The 1944 World Series was held in Sportsman Park in St. Louis, between the St. Louis Browns and the St. Louis Cardinals. Despite sharing the same building, the two teams could not be more different. The Cardinals were a baseball powerhouse, tied with the New York Giants for most World Series championships by a National League team, and looking to take the lead. The Browns were the perennial losers of baseball. Not only did they not have a World Series championship in their entire 44-year history, they were the only team in all of baseball that had never been to a World Series.
The reason for this can be found back in 1920, when the Browns opened their new stadium, Sportsman Park, and the Cardinals agreed to pay them rent on the facility. For the Browns, this looked like a win. They had their own stadium, and their crosstown rival was paying them to use it. However, this was not the case; because the Cardinals were no longer paying money for the costly repairs and maintenance on a ballpark, they were able to use that money to pay for players. In 1926, Sportsman’s Park hosted its first World Series, but it was the Cardinals who would not only be playing in their first World Series—they would go on to win the championship.
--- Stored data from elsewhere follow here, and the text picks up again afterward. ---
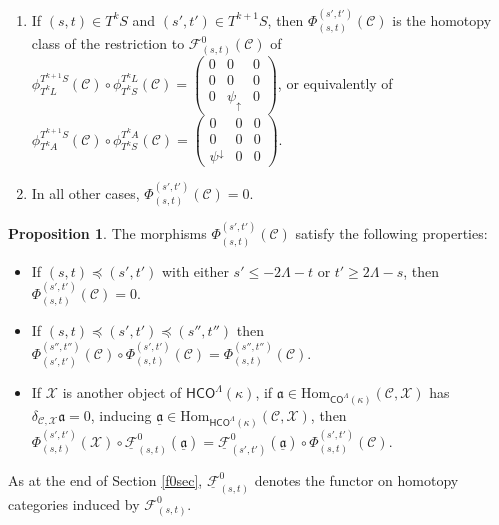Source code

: \documentclass[11pt]{amsart}
\makeatletter
\def\namedlabel#1#2{\begingroup
	#2%
	\def\@currentlabel{#2}%
	\phantomsection\label{#1}\endgroup
}
\theoremstyle{definition}
\newtheorem{prop}[theorem]{Proposition}
\theoremstyle{remark}
\numberwithin{equation}{section}
\makeatother
\begin{document}
\begin{enumerate}
	\item[\namedlabel{(h)}{(h)}] If $(s,t)\in T^kS$ and $(s',t')\in T^{k+1}S$, then $\Phi_{(s,t)}^{(s',t')}(\mathcal{C})$  is the homotopy class of the restriction to $\mathcal{F}^{0}_{(s,t)}(\mathcal{C})$ of $\phi_{T^kL}^{T^{k+1}S}(\mathcal{C})\circ \phi_{T^kS}^{T^{k}L}(\mathcal{C})=\left(\begin{array}{ccc}0 & 0 & 0 \\ 0 & 0 & 0 \\ 0 & \psi_{\uparrow} & 0\end{array}\right)$, or equivalently of  $\phi_{T^kA}^{T^{k+1}S}(\mathcal{C})\circ \phi_{T^kS}^{T^{k}A}(\mathcal{C})=\left(\begin{array}{ccc}0 & 0 & 0 \\ 0 & 0 & 0 \\ \psi^{\downarrow} & 0  & 0\end{array}\right)$.
	\item[\namedlabel{(i)}{(i)}] In all other cases, $\Phi_{(s,t)}^{(s',t')}(\mathcal{C})=0$.
\end{enumerate}

\begin{prop}\label{mainnat}
	The morphisms  $\Phi_{(s,t)}^{(s',t')}(\mathcal{C})$ satisfy the following properties:
	\begin{itemize}
		\item[(I)] If $(s,t)\preceq (s',t')$ with either $s'\leq -2\Lambda-t$ or $t'\geq 2\Lambda-s$, then $\Phi_{(s,t)}^{(s',t')}(\mathcal{C})=0$.
		\item[(II)] If $(s,t)\preceq (s',t')\preceq (s'',t'')$ then $\Phi_{(s',t')}^{(s'',t'')}(\mathcal{C})\circ \Phi_{(s,t)}^{(s',t')}(\mathcal{C})=\Phi_{(s,t)}^{(s'',t'')}(\mathcal{C})$.
		\item[(III)] If $\mathcal{X}$ is another object of $\mathsf{HCO}^{\Lambda}(\kappa)$, if $\mathfrak{a}\in \mathrm{Hom}_{\mathsf{CO}^{\Lambda}(\kappa)}(\mathcal{C},\mathcal{X})$ has $\delta_{\mathcal{C},\mathcal{X}}\mathfrak{a}=0$, inducing $\underline{\mathfrak{a}}\in\mathrm{Hom}_{\mathsf{HCO}^{\Lambda}(\kappa)}(\mathcal{C},\mathcal{X})$, then $\Phi_{(s,t)}^{(s',t')}(\mathcal{X})\circ \underline{\mathcal{F}}_{(s,t)}^{0}(\underline{\mathfrak{a}})= \underline{\mathcal{F}}_{(s',t')}^{0}(\underline{\mathfrak{a}})\circ \Phi_{(s,t)}^{(s',t')}(\mathcal{C})$.
	\end{itemize}
\end{prop}

As at the end of Section \ref{f0sec}, $\underline{\mathcal{F}}_{(s,t)}^{0}$ denotes the functor on homotopy categories induced by $\mathcal{F}_{(s,t)}^{0}$.
\end{document}
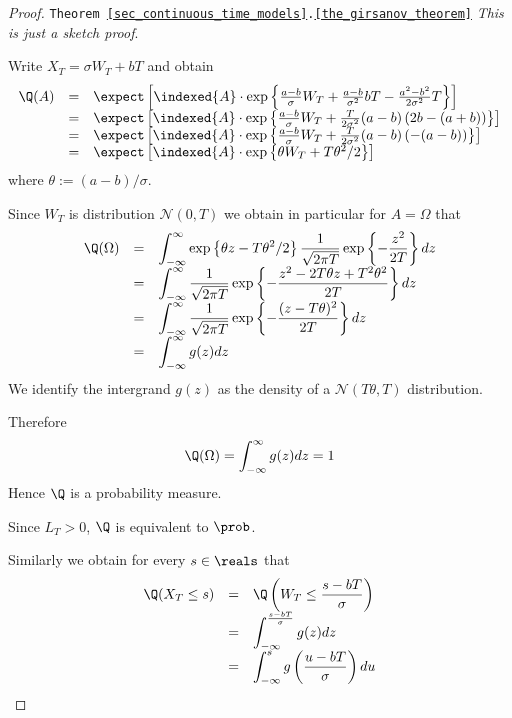\documentclass[11pt,a4paper]{article}
\begin{document}
  \begin{proof}{\texttt{Theorem \ref{sec_continuous_time_models}.\ref{the_girsanov_theorem}}}
    \textit{This is just a sketch proof}.
    \par Write $X_T=\sigma W_T+bT$ and obtain
    \[\begin{array}{rcl}
      \Q(A)&=&\expect\left[\indexed\{A\}\cdot\exp\left\{\frac{a-b}\sigma W_T+\frac{a-b}{\sigma^2}bT-\frac{a^2-b^2}{2\sigma^2}T\right\}\right]\\
      &=&\expect\left[\indexed\{A\}\cdot\exp\left\{\frac{a-b}\sigma W_T+\frac{T}{2\sigma^2}(a-b)\left(2b-(a+b)\right)\right\}\right]\\
      &=&\expect\left[\indexed\{A\}\cdot\exp\left\{\frac{a-b}\sigma W_T+\frac{T}{2\sigma^2}(a-b)\left(-(a-b)\right)\right\}\right]\\
      &=&\expect\left[\indexed\{A\}\cdot\exp\left\{\theta W_T+T\theta^2/2\right\}\right]
    \end{array}\]
    where $\theta:=(a-b)/\sigma$.
    \par Since $W_T$ is distribution $\mathcal{N}(0,T)$ we obtain in particular for $A=\Omega$ that
    \[\everymath={\displaystyle}\begin{array}{rcl}
      \Q(\Omega)&=&\int_{-\infty}^\infty\exp\left\{\theta z-T\theta^2/2\right\}\frac1{\sqrt{2\pi T}}\exp\left\{-\frac{z^2}{2T}\right\}dz\\
      &=&\int_{-\infty}^\infty\frac1{\sqrt{2\pi T}}\exp\left\{-\frac{z^2-2T\theta z+T^2\theta^2}{2T}\right\}dz\\
      &=&\int_{-\infty}^\infty\frac1{\sqrt{2\pi T}}\exp\left\{-\frac{(z-T\theta)^2}{2T}\right\}dz\\
      &=&\int_{-\infty}^\infty g(z)dz
    \end{array}\]
    We identify the intergrand $g(z)$ as the density of a $\mathcal{N}(T\theta,T)$ distribution.
    \par Therefore
    \[ \Q(\Omega)=\int_{-\infty}^\infty g(z)dz=1 \]
    Hence $\Q$ is a probability measure.
    \par Since $L_T>0$, $\Q$ is equivalent to $\prob$.
    \par Similarly we obtain for every $s\in\reals$ that
    \[\everymath={\displaystyle}\begin{array}{rcl}
      \Q(X_T\leq s)&=&\Q\left(W_T\leq \frac{s-bT}\sigma\right)\\
      &=&\int_{-\infty}^{\frac{s-bT}\sigma}g(z)dz\\
      &=&\int_{-\infty}^sg\left(\frac{u-bT}\sigma\right)du

\end{array}\]
\end{proof}
\end{document}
Little did the Browns know, they had subjected themselves to a vicious cycle of losing. They needed money in order to get good players, but in order to get money they needed fans to come to the games; in order to get fans to come to the games, they needed to put a good product on the field; in order to put a good product on the field, they needed money to pay good players, etc. The vicious cycle of losing went around in an unbreaking loop, that is, until 1944.
Nineteen-forty-four was the height of World War II for the United States. Because of this, many of the era’s greatest players like Ted Williams and Joe DiMaggio volunteered for the war effort. With the league’s talent drained, the Browns had an opportunity; in a situation emblematic of their folly as a team, they were the least affected by the draft, as many of their players were deemed unfit for service. This gave the sad sack team some of the most experienced players in the game and led to them claiming the American League pennant.
If the Browns could win this series, maybe they could win the hearts of St. Louis. Unfortunately, it was not meant to be, as the Cardinals took the series and became the National League’s most successful team. For the Browns, they would go on for a few more years which featured stunts, and silliness, but most of all, losing. In 1953, the Browns sold Sportsman’s Park to the Cardinals and moved to Baltimore.
Seventy-six years later, many similarities can be seen between both series. A World Series played in a neutral site due to an out-of-control world event; the Dodgers, a team with the second highest payroll in the league going up against a Rays team with the third lowest payroll; a Rays team unable to get fans to the point that there is even talk of them relocating to Montreal. This is the battle of the have and the have-nots. Maybe the Rays can win, and do what the Browns couldn’t, or maybe this is just a mirage. Only the future will tell.